Die neue KIM-Verordnung (Kreditinstitute-Immobilienfinanzierungsmaßnahmenverordnung) sei notwendig geworden, um systemische Risiken aus einer Verschlechterung der Kreditqualität entgegenzuwirken, betont die OeNB. Die seither rückläufige Kreditvergabe sei überwiegend auf die hohe Inflation und die steigenden Zinsen zurückzuführen und nur zu einem geringeren Teil auf die restriktiveren Kriterien. Der hierzulande hohe Anteil an variabel verzinsten Krediten sei mit 47 Prozent im europaweiten Vergleich überdurchschnittlich groß.

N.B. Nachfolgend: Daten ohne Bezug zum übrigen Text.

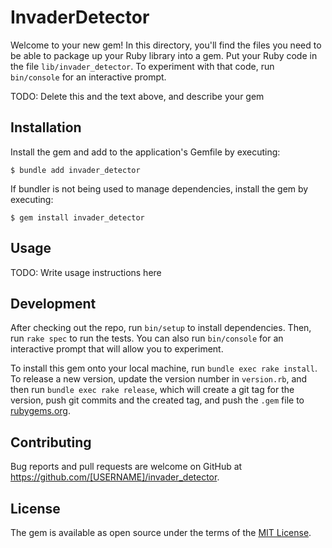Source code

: # InvaderDetector

Welcome to your new gem! In this directory, you'll find the files you need to be able to package up your Ruby library into a gem. Put your Ruby code in the file `lib/invader_detector`. To experiment with that code, run `bin/console` for an interactive prompt.

TODO: Delete this and the text above, and describe your gem

## Installation

Install the gem and add to the application's Gemfile by executing:

    $ bundle add invader_detector

If bundler is not being used to manage dependencies, install the gem by executing:

    $ gem install invader_detector

## Usage

TODO: Write usage instructions here

## Development

After checking out the repo, run `bin/setup` to install dependencies. Then, run `rake spec` to run the tests. You can also run `bin/console` for an interactive prompt that will allow you to experiment.

To install this gem onto your local machine, run `bundle exec rake install`. To release a new version, update the version number in `version.rb`, and then run `bundle exec rake release`, which will create a git tag for the version, push git commits and the created tag, and push the `.gem` file to [rubygems.org](https://rubygems.org).

## Contributing

Bug reports and pull requests are welcome on GitHub at https://github.com/[USERNAME]/invader_detector.

## License

The gem is available as open source under the terms of the [MIT License](https://opensource.org/licenses/MIT).
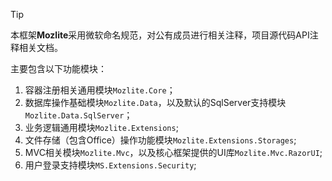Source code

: > [!TIP]
> 本框架**Mozlite**采用微软命名规范，对公有成员进行相关注释，项目源代码API注释相关文档。

主要包含以下功能模块：

1. 容器注册相关通用模块`Mozlite.Core`；
2. 数据库操作基础模块`Mozlite.Data`，以及默认的SqlServer支持模块`Mozlite.Data.SqlServer`；
3. 业务逻辑通用模块`Mozlite.Extensions`;
4. 文件存储（包含Office）操作功能模块`Mozlite.Extensions.Storages`;
5. MVC相关模块`Mozlite.Mvc`，以及核心框架提供的UI库`Mozlite.Mvc.RazorUI`;
6. 用户登录支持模块`MS.Extensions.Security`;
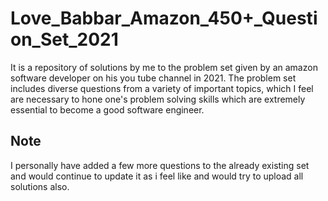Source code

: # Love_Babbar_Amazon_450+_Question_Set_2021
It is a repository of solutions by me to the problem set given by an amazon software developer on his you tube channel in 2021. The problem set includes diverse questions from a variety of important topics, which I feel are necessary to hone one's problem solving skills which are extremely essential to become a good software engineer.

<h2>Note</h2>
I personally have added a few more questions to the already existing set and would continue to update it as i feel like and would try to upload all solutions also.
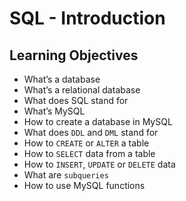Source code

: # SQL - Introduction
## Learning Objectives

*   What’s a database
*   What’s a relational database
*   What does SQL stand for
*   What’s MySQL
*   How to create a database in MySQL
*   What does `DDL` and `DML` stand for
*   How to `CREATE` or `ALTER` a table
*   How to `SELECT` data from a table
*   How to `INSERT`, `UPDATE` or `DELETE` data
*   What are `subqueries`
*   How to use MySQL functions
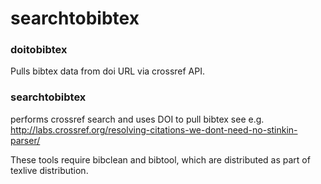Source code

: searchtobibtex
==============

### doitobibtex
Pulls bibtex data from doi URL via crossref API.

### searchtobibtex
performs crossref search and uses DOI to pull bibtex
see e.g. http://labs.crossref.org/resolving-citations-we-dont-need-no-stinkin-parser/

These tools require bibclean and bibtool, which are distributed as part of texlive distribution.
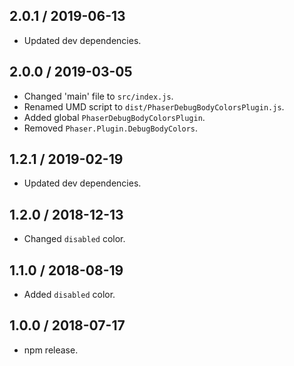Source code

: 2.0.1 / 2019-06-13
------------------

- Updated dev dependencies.

2.0.0 / 2019-03-05
------------------

- Changed 'main' file to `src/index.js`.
- Renamed UMD script to `dist/PhaserDebugBodyColorsPlugin.js`.
- Added global `PhaserDebugBodyColorsPlugin`.
- Removed `Phaser.Plugin.DebugBodyColors`.

1.2.1 / 2019-02-19
------------------

- Updated dev dependencies.

1.2.0 / 2018-12-13
------------------

- Changed `disabled` color.

1.1.0 / 2018-08-19
------------------

- Added `disabled` color.

1.0.0 / 2018-07-17
------------------

- npm release.
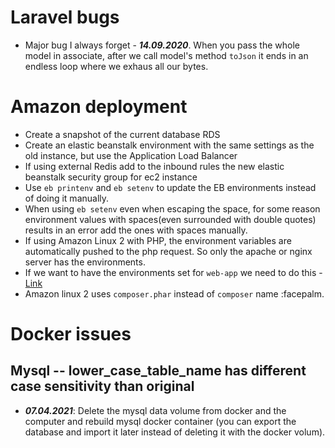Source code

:# Laravel bugs

- Major bug I always forget - ***14.09.2020***. When you pass the whole model in associate, after we call model's method `toJson` it ends in an endless loop where we exhaus all our bytes.

# Amazon deployment

- Create a snapshot of the current database RDS
- Create an elastic beanstalk environment with the same settings as the old instance, but use the Application Load Balancer
- If using external Redis add to the inbound rules the new elastic beanstalk security group for ec2 instance
- Use `eb printenv` and `eb setenv` to update the EB environments instead of doing it manually. 
- When using `eb setenv` even when escaping the space, for some reason environment values with spaces(even surrounded with double quotes) results in an error add the ones with spaces manually.
- If using Amazon Linux 2 with PHP, the environment variables are automatically pushed to the php request. So only the apache or nginx server has the environments. 
- If we want to have the environments set for `web-app` we need to do this - [Link](https://aws.amazon.com/premiumsupport/knowledge-center/elastic-beanstalk-env-variables-linux2/)
- Amazon linux 2 uses `composer.phar` instead of `composer` name :facepalm.

# Docker issues

## Mysql -- lower_case_table_name has different case sensitivity than original

- ***07.04.2021***: Delete the mysql data volume from docker and the computer and rebuild mysql docker container (you can export the database and import it later instead of deleting it with the docker volum).
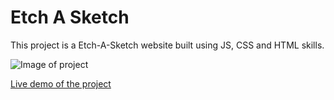 # Etch A Sketch

This project is a Etch-A-Sketch website built using JS, CSS and HTML skills.

![Image of project](https://user-images.githubusercontent.com/60785860/78556126-b2088700-780e-11ea-89e4-adee9fc20466.png)

[Live demo of the project](https://stefank-29.github.io/ETCH-A-SKETCH/)

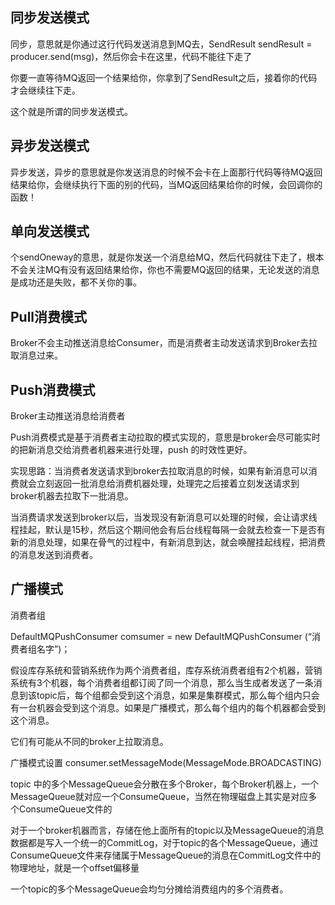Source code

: 



## 同步发送模式



同步，意思就是你通过这行代码发送消息到MQ去，SendResult sendResult = producer.send(msg)，然后你会卡在这里，代码不能往下走了



你要一直等待MQ返回一个结果给你，你拿到了SendResult之后，接着你的代码才会继续往下走。



这个就是所谓的同步发送模式。







## 异步发送模式



异步发送，异步的意思就是你发送消息的时候不会卡在上面那行代码等待MQ返回结果给你，会继续执行下面的别的代码，当MQ返回结果给你的时候，会回调你的函数！







## 单向发送模式



个sendOneway的意思，就是你发送一个消息给MQ，然后代码就往下走了，根本不会关注MQ有没有返回结果给你，你也不需要MQ返回的结果，无论发送的消息是成功还是失败，都不关你的事。 





## Pull消费模式

Broker不会主动推送消息给Consumer，而是消费者主动发送请求到Broker去拉取消息过来。 



## Push消费模式

Broker主动推送消息给消费者



Push消费模式是基于消费者主动拉取的模式实现的，意思是broker会尽可能实时的把新消息交给消费者机器来进行处理，push 的时效性更好。

实现思路：当消费者发送请求到broker去拉取消息的时候，如果有新消息可以消费就会立刻返回一批消息给消费机器处理，处理完之后接着立刻发送请求到broker机器去拉取下一批消息。

当消费请求发送到broker以后，当发现没有新消息可以处理的时候，会让请求线程挂起，默认是15秒，然后这个期间他会有后台线程每隔一会就去检查一下是否有新的消息处理，如果在骨气的过程中，有新消息到达，就会唤醒挂起线程，把消费的消息发送到消费者。

















## 广播模式

消费者组

DefaultMQPushConsumer comsumer = new DefaultMQPushConsumer (“消费者组名字”)；



假设库存系统和营销系统作为两个消费者组，库存系统消费者组有2个机器，营销系统有3个机器，每个消费者组都订阅了同一个消息，那么当生成者发送了一条消息到该topic后，每个组都会受到这个消息，如果是集群模式，那么每个组内只会有一台机器会受到这个消息。如果是广播模式，那么每个组内的每个机器都会受到这个消息。

它们有可能从不同的broker上拉取消息。

广播模式设置   consumer.setMessageMode(MessageMode.BROADCASTING)





topic 中的多个MessageQueue会分散在多个Broker，每个Broker机器上，一个MessageQueue就对应一个ConsumeQueue，当然在物理磁盘上其实是对应多个ConsumeQueue文件的



对于一个broker机器而言，存储在他上面所有的topic以及MessageQueue的消息数据都是写入一个统一的CommitLog，对于topic的各个MessageQueue，通过ConsumeQueue文件来存储属于MessageQueue的消息在CommitLog文件中的物理地址，就是一个offset偏移量



一个topic的多个MessageQueue会均匀分摊给消费组内的多个消费者。







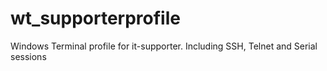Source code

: # wt_supporterprofile
Windows Terminal profile for it-supporter. Including SSH, Telnet and Serial sessions
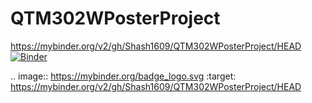 # QTM302WPosterProject
https://mybinder.org/v2/gh/Shash1609/QTM302WPosterProject/HEAD
[![Binder](https://mybinder.org/badge_logo.svg)](https://mybinder.org/v2/gh/Shash1609/QTM302WPosterProject/HEAD)
 
 
 .. image:: https://mybinder.org/badge_logo.svg
 :target: https://mybinder.org/v2/gh/Shash1609/QTM302WPosterProject/HEAD
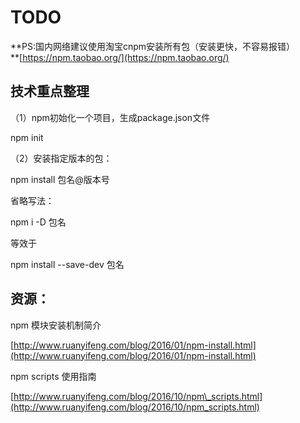 # TODO

**PS:国内网络建议使用淘宝cnpm安装所有包（安装更快，不容易报错）    
**[https://npm.taobao.org/](https://npm.taobao.org/)

## 技术重点整理

（1）npm初始化一个项目，生成package.json文件

npm init

（2）安装指定版本的包：

npm install 包名@版本号



省略写法：

npm i -D  包名  

等效于

npm install --save-dev  包名

## 资源：

npm 模块安装机制简介

[http://www.ruanyifeng.com/blog/2016/01/npm-install.html](http://www.ruanyifeng.com/blog/2016/01/npm-install.html)

npm scripts 使用指南

[http://www.ruanyifeng.com/blog/2016/10/npm\_scripts.html](http://www.ruanyifeng.com/blog/2016/10/npm_scripts.html)

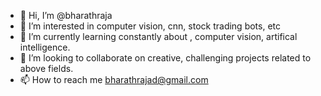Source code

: - 👋 Hi, I’m @bharathraja
- 👀 I’m interested in computer vision, cnn, stock trading bots, etc
- 🌱 I’m currently learning constantly about , computer vision, artifical intelligence.
- 💞️ I’m looking to collaborate on creative, challenging projects related to above fields.
- 📫 How to reach me bharathrajad@gmail.com

<!---
bharathraja/bharathraja is a ✨ special ✨ repository because its `README.md` (this file) appears on your GitHub profile.
You can click the Preview link to take a look at your changes.
--->
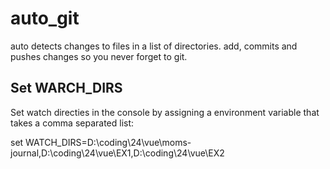 # auto_git
auto detects changes to files in a list of directories.
add, commits and pushes changes so you never forget to git.

## Set WARCH_DIRS  
Set watch directies in the console by assigning a environment variable that takes a comma separated list:

set WATCH_DIRS=D:\coding\24\vue\moms-journal,D:\coding\24\vue\EX1,D:\coding\24\vue\EX2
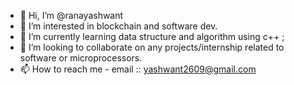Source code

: - 👋 Hi, I’m @ranayashwant
- 👀 I’m interested in blockchain and software dev.
- 🌱 I’m currently learning data structure and algorithm using c++ ;
- 💞️ I’m looking to collaborate on any projects/internship related to software or microprocessors.
- 📫 How to reach me - email :: yashwant2609@gmail.com



<!---
ranayashwant/ranayashwant is a ✨ special ✨ repository because its `README.md` (this file) appears on your GitHub profile.
You can click the Preview link to take a look at your changes.
--->
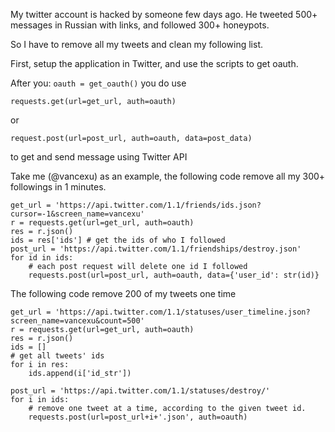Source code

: My twitter account is hacked by someone few days ago.
He tweeted 500+ messages in Russian with links,
   and followed 300+ honeypots.

So I have to remove all my tweets and clean my following list.

First, setup the application in Twitter, and use the scripts to get oauth.

After you: `oauth = get_oauth()`
you do use 

    requests.get(url=get_url, auth=oauth)

or 

    request.post(url=post_url, auth=oauth, data=post_data)

to get and send message using Twitter API

Take me (@vancexu) as an example, the following code remove all my 300+ followings in 1 minutes.

    get_url = 'https://api.twitter.com/1.1/friends/ids.json?cursor=-1&screen_name=vancexu'
    r = requests.get(url=get_url, auth=oauth)
    res = r.json()
    ids = res['ids'] # get the ids of who I followed
    post_url = 'https://api.twitter.com/1.1/friendships/destroy.json'
    for id in ids:
        # each post request will delete one id I followed
        requests.post(url=post_url, auth=oauth, data={'user_id': str(id)}

The following code remove 200 of my tweets one time

    get_url = 'https://api.twitter.com/1.1/statuses/user_timeline.json?screen_name=vancexu&count=500'
    r = requests.get(url=get_url, auth=oauth)
    res = r.json()
    ids = []
    # get all tweets' ids
    for i in res:
        ids.append(i['id_str'])

    post_url = 'https://api.twitter.com/1.1/statuses/destroy/'
    for i in ids:
        # remove one tweet at a time, according to the given tweet id.
        requests.post(url=post_url+i+'.json', auth=oauth)
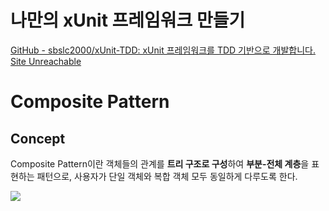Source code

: # 나만의 xUnit 프레임워크 만들기
[GitHub - sbslc2000/xUnit-TDD: xUnit 프레임워크를 TDD 기반으로 개발합니다.](https://github.com/sbslc2000/xUnit-TDD)
[Site Unreachable](https://www.youtube.com/watch?v=tdKFZcZSJmg)


# Composite Pattern

## Concept
Composite Pattern이란 객체들의 관계를 **트리 구조로 구성**하여 **부분-전체 계층**을 표현하는 패턴으로, 사용자가 단일 객체와 복합 객체 모두 동일하게 다루도록 한다.

![](https://i.imgur.com/9qzyWJD.png)

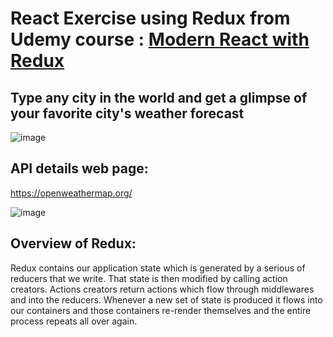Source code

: # React Exercise using Redux from Udemy course : <a href="https://www.udemy.com/course/react-redux/?LSNPUBID=JVFxdTr9V80&ranEAID=JVFxdTr9V80&ranMID=39197&ranSiteID=JVFxdTr9V80-tIb0tmQSS6dQ.EtYaBIDmw">Modern React with Redux</a>

## Type any city in the world and get a glimpse of your favorite city's weather forecast
![image](https://user-images.githubusercontent.com/55360078/82143072-7adfb980-9841-11ea-866b-7f737af926d1.png)



## API details web page:
https://openweathermap.org/

![image](https://user-images.githubusercontent.com/55360078/82143056-57b50a00-9841-11ea-8bf4-0339b751e7c5.png)

## Overview of Redux:

Redux contains our application state which is generated by a serious of reducers that we write. That state is then modified by calling action creators. Actions creators return actions which flow through middlewares and into the reducers. Whenever a new set of state is produced it flows into our containers and those containers re-render themselves and the entire process repeats all over again.
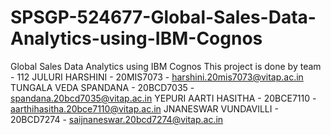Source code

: # SPSGP-524677-Global-Sales-Data-Analytics-using-IBM-Cognos
Global Sales Data Analytics using IBM Cognos
This project is done by team - 112
JULURI HARSHINI - 20MIS7073 -  harshini.20mis7073@vitap.ac.in
TUNGALA VEDA SPANDANA - 20BCD7035 - spandana.20bcd7035@vitap.ac.in
YEPURI AARTI HASITHA - 20BCE7110 - aarthihasitha.20bce7110@vitap.ac.in
JNANESWAR VUNDAVILLI - 20BCD7274 - saijnaneswar.20bcd7274@vitap.ac.in

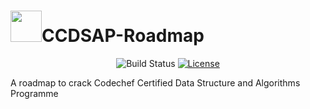 # <img src="https://github.com/adeepak7/CCDSAP-Roadmap/blob/master/Signature/Github%20Signature.gif" height="50px">CCDSAP-Roadmap
<p align="center">
  <img src="https://circleci.com/gh/adeepak7/CCDSAP-Roadmap.svg?style=svg&circle-token=be0da2856f5b664452fdaf0e21a5acaa4e79b971" alt="Build Status">
  <a href="https://github.com/adeepak7/CCDSAP-Roadmap/blob/master/LICENSE">
    <img src="https://img.shields.io/badge/License-MIT-green.svg" alt="License">
  </a>
</p>
A roadmap to crack Codechef Certified Data Structure and Algorithms Programme

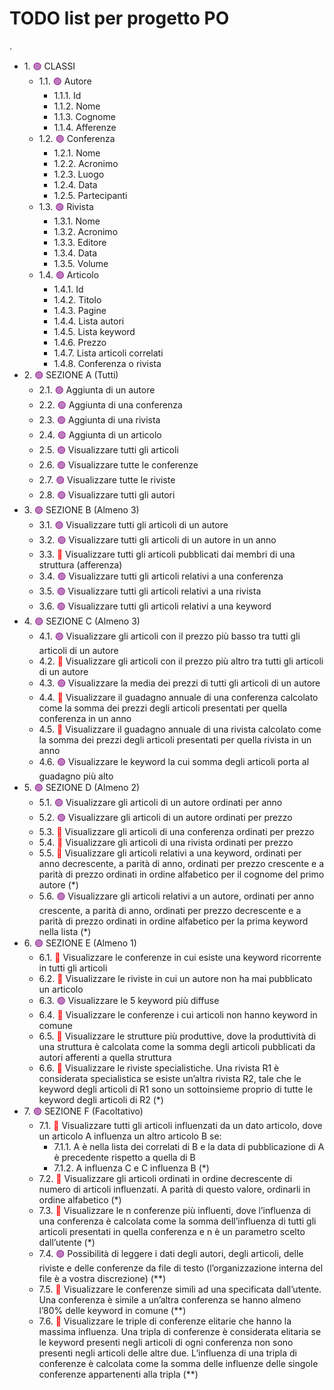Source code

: <div id="content">

# TODO list per progetto PO

<div id="text-table-of-contents">
</span>.

*   1\. <span style="color:purple">🟢</span> CLASSI
    *   1.1\. <span style="color:purple">🟢</span> Autore
        *   1.1.1\. Id
        *   1.1.2\. Nome
        *   1.1.3\. Cognome
        *   1.1.4\. Afferenze
    *   1.2\. <span style="color:purple">🟢</span> Conferenza
        *   1.2.1\. Nome
        *   1.2.2\. Acronimo
        *   1.2.3\. Luogo
        *   1.2.4\. Data
        *   1.2.5\. Partecipanti
    *   1.3\. <span style="color:purple">🟢</span> Rivista
        *   1.3.1\. Nome
        *   1.3.2\. Acronimo
        *   1.3.3\. Editore
        *   1.3.4\. Data
        *   1.3.5\. Volume
    *   1.4\. <span style="color:purple">🟢</span> Articolo
        *   1.4.1\. Id
        *   1.4.2\. Titolo
        *   1.4.3\. Pagine
        *   1.4.4\. Lista autori
        *   1.4.5\. Lista keyword
        *   1.4.6\. Prezzo
        *   1.4.7\. Lista articoli correlati
        *   1.4.8\. Conferenza o rivista
*   2\. <span style="color:purple">🟢</span> SEZIONE A (Tutti)
    *   2.1\. <span style="color:purple">🟢</span> Aggiunta di un autore
    *   2.2\. <span style="color:purple">🟢</span> Aggiunta di una conferenza
    *   2.3\. <span style="color:purple">🟢</span> Aggiunta di una rivista
    *   2.4\. <span style="color:purple">🟢</span> Aggiunta di un articolo
    *   2.5\. <span style="color:purple">🟢</span> Visualizzare tutti gli articoli
    *   2.6\. <span style="color:purple">🟢</span> Visualizzare tutte le conferenze
    *   2.7\. <span style="color:purple">🟢</span> Visualizzare tutte le riviste
    *   2.8\. <span style="color:purple">🟢</span> Visualizzare tutti gli autori
*   3\. <span style="color:purple">🟢</span> SEZIONE B (Almeno 3)
    *   3.1\. <span style="color:purple">🟢</span> Visualizzare tutti gli articoli di un autore
    *   3.2\. <span style="color:purple">🟢</span> Visualizzare tutti gli articoli di un autore in un anno
    *   3.3\. <span style="color:red">🔴</span> Visualizzare tutti gli articoli pubblicati dai membri di una struttura (afferenza)
    *   3.4\. <span style="color:purple">🟢</span> Visualizzare tutti gli articoli relativi a una conferenza
    *   3.5\. <span style="color:purple">🟢</span> Visualizzare tutti gli articoli relativi a una rivista
    *   3.6\. <span style="color:purple">🟢</span> Visualizzare tutti gli articoli relativi a una keyword
*   4\. <span style="color:purple">🟢</span> SEZIONE C (Almeno 3)
    *   4.1\. <span style="color:purple">🟢</span> Visualizzare gli articoli con il prezzo più basso tra tutti gli articoli di un autore
    *   4.2\. <span style="color:red">🔴</span> Visualizzare gli articoli con il prezzo più altro tra tutti gli articoli di un autore
    *   4.3\. <span style="color:purple">🟢</span> Visualizzare la media dei prezzi di tutti gli articoli di un autore
    *   4.4\. <span style="color:red">🔴</span> Visualizzare il guadagno annuale di una conferenza calcolato come la somma dei prezzi degli articoli presentati per quella conferenza in un anno
    *   4.5\. <span style="color:red">🔴</span> Visualizzare il guadagno annuale di una rivista calcolato come la somma dei prezzi degli articoli presentati per quella rivista in un anno
    *   4.6\. <span style="color:purple">🟢</span> Visualizzare le keyword la cui somma degli articoli porta al guadagno più alto
*   5\. <span style="color:purple">🟢</span> SEZIONE D (Almeno 2)
    *   5.1\. <span style="color:purple">🟢</span> Visualizzare gli articoli di un autore ordinati per anno
    *   5.2\. <span style="color:purple">🟢</span> Visualizzare gli articoli di un autore ordinati per prezzo
    *   5.3\. <span style="color:red">🔴</span> Visualizzare gli articoli di una conferenza ordinati per prezzo
    *   5.4\. <span style="color:red">🔴</span> Visualizzare gli articoli di una rivista ordinati per prezzo
    *   5.5\. <span style="color:red">🔴</span> Visualizzare gli articoli relativi a una keyword, ordinati per anno decrescente, a parità di anno, ordinati per prezzo crescente e a parità di prezzo ordinati in ordine alfabetico per il cognome del primo autore (*)
    *   5.6\. <span style="color:purple">🟢</span> Visualizzare gli articoli relativi a un autore, ordinati per anno crescente, a parità di anno, ordinati per prezzo decrescente e a parità di prezzo ordinati in ordine alfabetico per la prima keyword nella lista (*)
*   6\. <span style="color:purple">🟢</span> SEZIONE E (Almeno 1)
    *   6.1\. <span style="color:red">🔴</span> Visualizzare le conferenze in cui esiste una keyword ricorrente in tutti gli articoli
    *   6.2\. <span style="color:red">🔴</span> Visualizzare le riviste in cui un autore non ha mai pubblicato un articolo
    *   6.3\. <span style="color:purple">🟢</span> Visualizzare le 5 keyword più diffuse
    *   6.4\. <span style="color:red">🔴</span> Visualizzare le conferenze i cui articoli non hanno keyword in comune
    *   6.5\. <span style="color:red">🔴</span> Visualizzare le strutture più produttive, dove la produttività di una struttura è calcolata come la somma degli articoli pubblicati da autori afferenti a quella struttura
    *   6.6\. <span style="color:red">🔴</span> Visualizzare le riviste specialistiche. Una rivista R1 è considerata specialistica se esiste un’altra rivista R2, tale che le keyword degli articoli di R1 sono un sottoinsieme proprio di tutte le keyword degli articoli di R2 (*)
*   7\. <span style="color:purple">🟢</span> SEZIONE F (Facoltativo)
    *   7.1\. <span style="color:red">🔴</span> Visualizzare tutti gli articoli influenzati da un dato articolo, dove un articolo A influenza un altro articolo B se:
        *   7.1.1\. A è nella lista dei correlati di B e la data di pubblicazione di A è precedente rispetto a quella di B
        *   7.1.2\. A influenza C e C influenza B (*)
    *   7.2\. <span style="color:red">🔴</span> Visualizzare gli articoli ordinati in ordine decrescente di numero di articoli influenzati. A parità di questo valore, ordinarli in ordine alfabetico (*)
    *   7.3\. <span style="color:red">🔴</span> Visualizzare le n conferenze più influenti, dove l’influenza di una conferenza è calcolata come la somma dell’influenza di tutti gli articoli presentati in quella conferenza e n è un parametro scelto dall’utente (*)
    *   7.4\. <span style="color:purple">🟢</span> Possibilità di leggere i dati degli autori, degli articoli, delle riviste e delle conferenze da file di testo (l’organizzazione interna del file è a vostra discrezione) (**)
    *   7.5\. <span style="color:red">🔴</span> Visualizzare le conferenze simili ad una specificata dall’utente. Una conferenza è simile a un’altra conferenza se hanno almeno l’80% delle keyword in comune (**)
    *   7.6\. <span style="color:red">🔴</span> Visualizzare le triple di conferenze elitarie che hanno la massima influenza. Una tripla di conferenze è considerata elitaria se le keyword presenti negli articoli di ogni conferenza non sono presenti negli articoli delle altre due. L’influenza di una tripla di conferenze è calcolata come la somma delle influenze delle singole conferenze appartenenti alla tripla (**)

</div>

</div>

</div>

Die sich verschlechternden wirtschaftlichen Aussichten gepaart mit hoher Inflation und steigenden Zinsen hätten viele Österreicher bei einem geplanten Immobilienerwerb oder Hausbau zunehmend vorsichtig werden lassen, erklärte auch die Bundessparte Bank und Versicherung in der Wirtschaftskammer Österreich (WKÖ) am Donnerstag in einer Aussendung. Die von der österreichischen Finanzmarktaufsicht (FMA) eingeführten Regeln zur Vergabe von Wohnbaukrediten verstärkten diesen Effekt und führten zusätzlich zu einem massiven Rückgang des Neugeschäftes.
Die Transaktionen von Wohnraum hätten sich heuer im Zeitraum August bis Oktober im Vergleich zum Vorjahreszeitraum von 21.000 auf nur noch 9.000 mehr als halbiert, verdeutlichen Zahlen, die der WKÖ-Obmann der Fachgruppe Immobilien- und Vermögenstreuhänder, Michael Pisecky, am Donnerstag bekanntgab.
Die Immobilien-Wirtschaft drängt darauf, die Schuldendienstquote von 40 Prozent auf 60 Prozent anzuheben, wie das in Deutschland die Regel sei. Weiters sollten Zwischenfinanzierungen nicht in das Ausnahmekontingent zählen und nur mit dem Zinsendienst in die Schuldendienstquote. Die Kapitaltilgung erfolge durch den Verkauf der derzeitig noch bewohnten Immobilie. Beim Ersterwerb einer Immobilien sollten zudem die Grunderwerbssteuer und die Grundbucheintragungsgebühr erlassen werden, ebenso die Eintragungsgebühr von Hypothekardarlehen ins Grundbuch. Diese Änderungen würden es wieder verstärkt möglich machen, Wohnungskredite zu erhalten, so die Immo-Treuhänder.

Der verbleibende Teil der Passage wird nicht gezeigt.